The other fact referred to in brief of counsel was a declaration made by Mrs. Torrey to her husband, the testator. It appears that at the time of the attack, these parties were living out on the Highlands of Birmingham, some distance from the business part of town, and some time after the stroke, one Lockwood, the uncle of the contestant, testifies *170that he “heard her say to Mr. Torrey he must go down to the Kimball House, that she couldn’t live out there and attend to his business in town for him.” The Kimball House was the property of the testator, and convenient to the business part of town. It was rented out as a boarding house. Testator owned other considerable real estate, in the city, which was rented out. The move to the Kimball House was soon after the attack of paralysis and many months before there was any steps taken in reference to the making of a will. We can see nothing in this statement, if true, which tends to show fraud, deceit, coercion or imposition of fear, to influence the testamentary disposition of his property. Certainly when the testator sent for his nephew who was an attorney, to write his will, there is no evidence to show that his wife knew of his purpose, or was present when he gave instructions as to the disposition of his property, or had anything to do with sending for the attesting witnesses, or was present at the time the will was signed and attested, or advised him in regard to the disposition of his property, or made any suggestion at any time relative thereto.
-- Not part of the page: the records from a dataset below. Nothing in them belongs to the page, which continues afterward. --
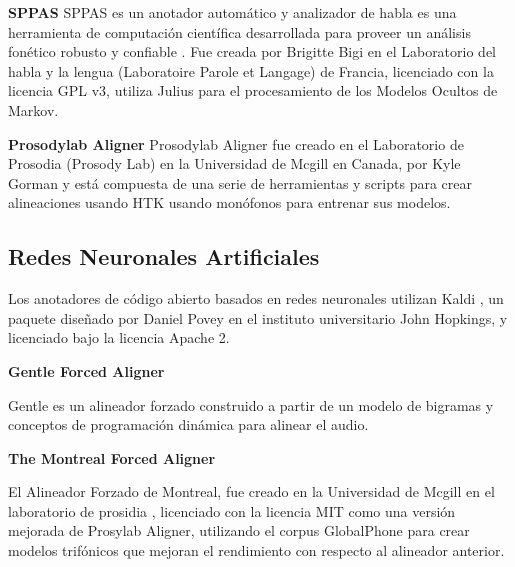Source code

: \textbf{SPPAS}
SPPAS es un anotador automático y analizador de habla es una herramienta de computación científica desarrollada para proveer un análisis fonético robusto y confiable \cite{Bigi2016ASPPAS}. Fue creada por Brigitte Bigi  en el Laboratorio del habla y la lengua (Laboratoire Parole et Langage) de Francia, licenciado con la licencia GPL v3, utiliza Julius para el procesamiento de los Modelos Ocultos de Markov.

\textbf{Prosodylab Aligner}
Prosodylab Aligner \cite{Gorman2011Prosodylab-aligner:Speech} fue creado en el Laboratorio de Prosodia (Prosody Lab) en la Universidad de Mcgill en Canada, por Kyle Gorman y está compuesta de una serie de herramientas y scripts para crear alineaciones usando HTK usando monófonos para entrenar sus modelos.

\subsection{Redes Neuronales Artificiales}

Los anotadores de código abierto basados en redes neuronales utilizan Kaldi \cite{Povey_ASRU2011}, un paquete diseñado por Daniel Povey en el instituto universitario John Hopkings, y licenciado bajo la licencia Apache 2.

\textbf{Gentle Forced Aligner}

Gentle \cite{gentle} es un alineador forzado construido a partir de un modelo de bigramas y conceptos de programación dinámica para alinear el audio.

\textbf{The Montreal Forced Aligner}

El Alineador Forzado de Montreal, fue creado en la Universidad de Mcgill en el laboratorio de prosidia \cite{McAuliffe2017MontrealKaldi}, licenciado con la licencia MIT  como una versión mejorada de Prosylab Aligner, utilizando el corpus GlobalPhone  para crear modelos trifónicos que mejoran el rendimiento con respecto al alineador anterior.
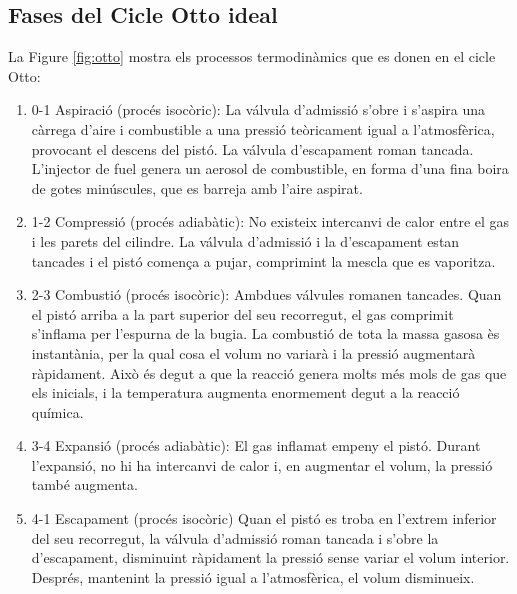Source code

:     \subsection{Fases del Cicle Otto ideal}

    La Figure \ref{fig:otto} mostra els processos termodinàmics que es donen en el cicle Otto\cite{morales_caracterizacion_nodate}:
\begin{enumerate}
    \item 0-1 Aspiraci\'o (proc\'es isoc\`oric): 
    La v\'alvula d'admissi\'o s'obre i s'aspira una c\`arrega d'aire i combustible a una pressi\'o te\`oricament igual a l'atmosf\`erica, provocant el descens del pist\'o. La v\'alvula d'escapament roman tancada. L'injector de fuel  genera un aerosol de combustible, en forma d'una fina boira de gotes minúscules, que es barreja amb l'aire aspirat.
    
    \item 1-2 Compressi\'o (proc\'es adiab\`atic):
    No existeix intercanvi de calor entre el gas i les parets del cilindre. La v\'alvula d'admissi\'o i la d'escapament estan tancades i el pist\'o comen\c{c}a a pujar, comprimint la mescla que es vaporitza.
    
    \item 2-3 Combusti\'o (proc\'es isoc\`oric):
    Ambdues v\'alvules romanen tancades. Quan el pist\'o arriba a la part superior del seu recorregut, el gas comprimit s'inflama per l'espurna de la bugia. La combusti\'o de tota la massa gasosa \`es instant\`ania, per la qual cosa el volum no variar\`a i la pressi\'o augmentar\`a r\`apidament. Això és degut a que la reacció genera molts més mols de gas que els inicials, i la temperatura augmenta enormement degut a la reacció química.
    
    \item 3-4 Expansi\'o (proc\'es adiab\`atic): 
    El gas inflamat empeny el pist\'o. Durant l'expansi\'o, no hi ha intercanvi de calor i, en augmentar el volum, la pressi\'o tamb\'e augmenta.
    
    \item 4-1 Escapament (proc\'es isoc\`oric)
    Quan el pist\'o es troba en l'extrem inferior del seu recorregut, la v\'alvula d'admissi\'o roman tancada i s'obre la d'escapament, disminuint r\`apidament la pressi\'o sense variar el volum interior. Despr\'es, mantenint la pressi\'o igual a l'atmosf\`erica, el volum disminueix.
\end{enumerate}
    
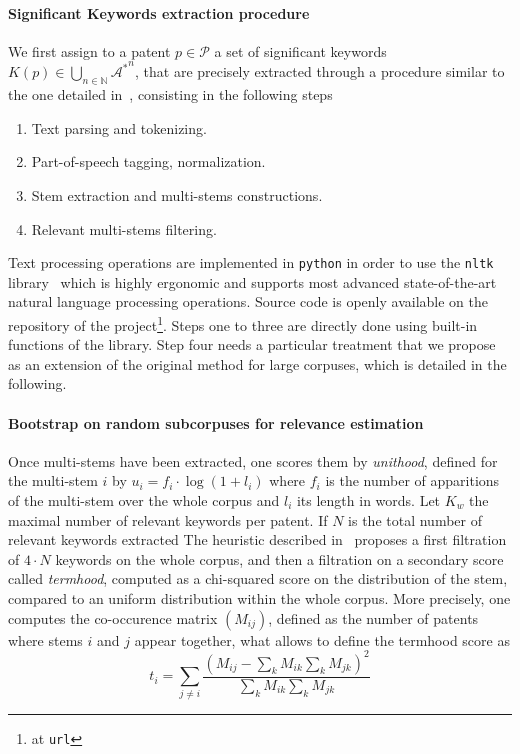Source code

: \paragraph{Significant Keywords extraction procedure}

We first assign to a patent $p \in \mathcal{P}$ a set of significant keywords $K(p)\in \bigcup_{n\in \mathbb{N}} {\mathcal{A}^{\ast}}^n$, that are precisely extracted through a procedure similar to the one detailed in~\cite{chavalarias2013phylomemetic}, consisting in the following steps
\begin{enumerate}
\item Text parsing and tokenizing.
\item Part-of-speech tagging, normalization.
\item Stem extraction and multi-stems constructions.
\item Relevant multi-stems filtering.
\end{enumerate}

Text processing operations are implemented in \texttt{python} in order to use the \texttt{nltk} library~\cite{} %
which is highly ergonomic and supports most advanced state-of-the-art natural language processing operations. Source code is openly available on the repository of the project\footnote{at \texttt{url}}.
Steps one to three are directly done using built-in functions of the library. Step four needs a particular treatment that we propose as an extension of the original method for large corpuses, which is detailed in the following.

\paragraph{Bootstrap on random subcorpuses for relevance estimation}

Once multi-stems have been extracted, one scores them by \emph{unithood}, defined for the multi-stem $i$ by $u_i = f_i\cdot \log{(1 + l_i)}$ where $f_i$ is the number of apparitions of the multi-stem over the whole corpus and $l_i$ its length in words. Let $K_w$ the maximal number of relevant keywords per patent. If $N$ is the total number of relevant keywords extracted 
The heuristic described in~\cite{chavalarias2013phylomemetic} proposes a first filtration of $4\cdot N$ keywords on the whole corpus, and then a filtration on a secondary score called \emph{termhood}, computed as a chi-squared score on the distribution of the stem, compared to an uniform distribution within the whole corpus. More precisely, one computes the co-occurence matrix $(M_{ij})$, defined as the number of patents where stems $i$ and $j$ appear together, what allows to define the termhood score as
\[
t_i = \sum_{j\neq i}\frac{\left( M_{ij} - \sum_{k}M_{ik} \sum_{k} M_{jk}\right)^2}{\sum_{k}M_{ik} \sum_{k} M_{jk}}
\]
The proposition we declare is, that although the evidence may tend to show some impairment of the mind, if testamentary capacity remains, the fact that there has been an unequal distribution of property, does not authorize the conclusion, that such disposition was the result of fraud or undue influence. There must be other evidence tending to show that the will of the testator was unduly coerced, or that there was fraud or deceit practiced in its procurement. To hold otherwise would lay down a principle which would authorize the setting aside of every will, on the grounds of fraud or undue influence, when any impairment of mental vigor was shown, although the testator possessed testamentary capacity, unless the disposition of his property accorded with ■ what in the opinion of the jury it should have been.

We will next consider the principles of law declared by the trial court, as to what constitutes testamentary capacity. We consider the charge given by the'court ex mero motu with the exception of what we believe to be a clerical error, to be a clear and correct statement of the law of testamentary capacity. The clerical error is in writing “valid” for “invalid.” The whole charge and the context show, that “invalid” was the word used by the court. We are of opinion the rule declared in laying down the mode for the- impeachment of witnesses is too broad. In order to impeach a witness by showing that he has made contradictory statements, the *171statement made, must be material to the issue. It is not every contradictory statement made, but only those relative and material, which is the basis for proof of contradictory statements.

The difficulties on this branch of the case arise from written charges “given” or “refused” prepared by counsel.

We are of opinion the charges upon the question of testamentary capacity requested by proponent were properly refused. The first and fourth charges are in language copied from the opinion of the court in Roberts v. Trawick, 13 Ala. 85, supra. An examination of the case will show that the court was laying down a rule for the trial court, and giving the reasons for the admission or rejection of certain facts as evidence, and not a rule for the guidance of juries, after such evidence has been admitted. The charges invaded the province of the jury, and were properly refused.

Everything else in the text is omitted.